* _STORED DATA_

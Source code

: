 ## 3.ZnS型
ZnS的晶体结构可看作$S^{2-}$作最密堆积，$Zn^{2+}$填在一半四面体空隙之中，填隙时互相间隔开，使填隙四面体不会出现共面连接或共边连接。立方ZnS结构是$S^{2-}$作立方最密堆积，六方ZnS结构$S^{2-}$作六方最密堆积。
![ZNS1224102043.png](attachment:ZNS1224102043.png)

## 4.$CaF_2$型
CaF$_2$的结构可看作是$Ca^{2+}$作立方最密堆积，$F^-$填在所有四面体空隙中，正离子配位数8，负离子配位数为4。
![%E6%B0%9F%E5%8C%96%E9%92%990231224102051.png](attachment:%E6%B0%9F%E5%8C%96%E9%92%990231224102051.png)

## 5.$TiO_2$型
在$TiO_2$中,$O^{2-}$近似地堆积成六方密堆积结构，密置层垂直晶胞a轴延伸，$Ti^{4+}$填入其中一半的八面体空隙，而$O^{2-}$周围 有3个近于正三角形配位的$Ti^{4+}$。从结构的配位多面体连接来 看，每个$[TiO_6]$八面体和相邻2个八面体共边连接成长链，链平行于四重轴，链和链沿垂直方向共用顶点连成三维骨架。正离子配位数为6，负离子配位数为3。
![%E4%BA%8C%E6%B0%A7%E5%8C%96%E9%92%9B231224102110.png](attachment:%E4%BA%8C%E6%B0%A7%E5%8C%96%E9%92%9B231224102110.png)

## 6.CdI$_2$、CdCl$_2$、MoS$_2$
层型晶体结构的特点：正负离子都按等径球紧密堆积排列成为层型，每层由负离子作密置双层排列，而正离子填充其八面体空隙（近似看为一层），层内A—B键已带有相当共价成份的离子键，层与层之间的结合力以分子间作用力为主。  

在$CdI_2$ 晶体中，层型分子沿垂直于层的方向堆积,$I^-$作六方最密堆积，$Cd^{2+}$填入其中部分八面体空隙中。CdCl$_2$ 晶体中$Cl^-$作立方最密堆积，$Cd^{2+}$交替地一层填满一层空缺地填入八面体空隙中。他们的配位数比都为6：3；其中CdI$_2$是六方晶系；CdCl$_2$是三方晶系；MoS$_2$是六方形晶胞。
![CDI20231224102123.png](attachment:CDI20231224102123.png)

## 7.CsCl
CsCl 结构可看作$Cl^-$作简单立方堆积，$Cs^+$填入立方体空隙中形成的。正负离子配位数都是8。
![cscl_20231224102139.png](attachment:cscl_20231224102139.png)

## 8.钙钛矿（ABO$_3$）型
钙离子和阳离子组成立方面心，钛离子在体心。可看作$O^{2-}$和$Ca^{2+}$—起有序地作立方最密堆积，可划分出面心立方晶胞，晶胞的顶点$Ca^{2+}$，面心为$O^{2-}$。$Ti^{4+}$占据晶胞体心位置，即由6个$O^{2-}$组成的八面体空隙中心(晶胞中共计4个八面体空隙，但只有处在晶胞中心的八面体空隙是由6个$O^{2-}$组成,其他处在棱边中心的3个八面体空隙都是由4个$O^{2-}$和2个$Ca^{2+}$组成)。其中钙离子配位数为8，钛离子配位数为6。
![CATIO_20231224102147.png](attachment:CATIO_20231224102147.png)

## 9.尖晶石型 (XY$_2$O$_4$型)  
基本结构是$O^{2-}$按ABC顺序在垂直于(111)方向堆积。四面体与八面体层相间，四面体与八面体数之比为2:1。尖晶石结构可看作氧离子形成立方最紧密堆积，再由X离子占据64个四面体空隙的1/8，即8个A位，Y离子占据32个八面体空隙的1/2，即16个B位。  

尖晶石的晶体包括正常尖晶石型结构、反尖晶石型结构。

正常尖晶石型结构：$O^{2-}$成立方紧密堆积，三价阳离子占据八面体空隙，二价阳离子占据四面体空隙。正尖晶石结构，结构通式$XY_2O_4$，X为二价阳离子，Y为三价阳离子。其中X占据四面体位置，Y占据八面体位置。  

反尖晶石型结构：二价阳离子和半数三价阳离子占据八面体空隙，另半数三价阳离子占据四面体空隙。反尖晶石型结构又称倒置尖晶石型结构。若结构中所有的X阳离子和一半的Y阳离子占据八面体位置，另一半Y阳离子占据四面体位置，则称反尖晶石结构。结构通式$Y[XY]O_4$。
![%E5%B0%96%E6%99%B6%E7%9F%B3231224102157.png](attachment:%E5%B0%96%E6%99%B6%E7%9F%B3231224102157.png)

* _TRY IT_
Among the entries above, how many lines hold the word "反尖晶石型结构"? Reply with only that number.

* _TASK RESULT_
2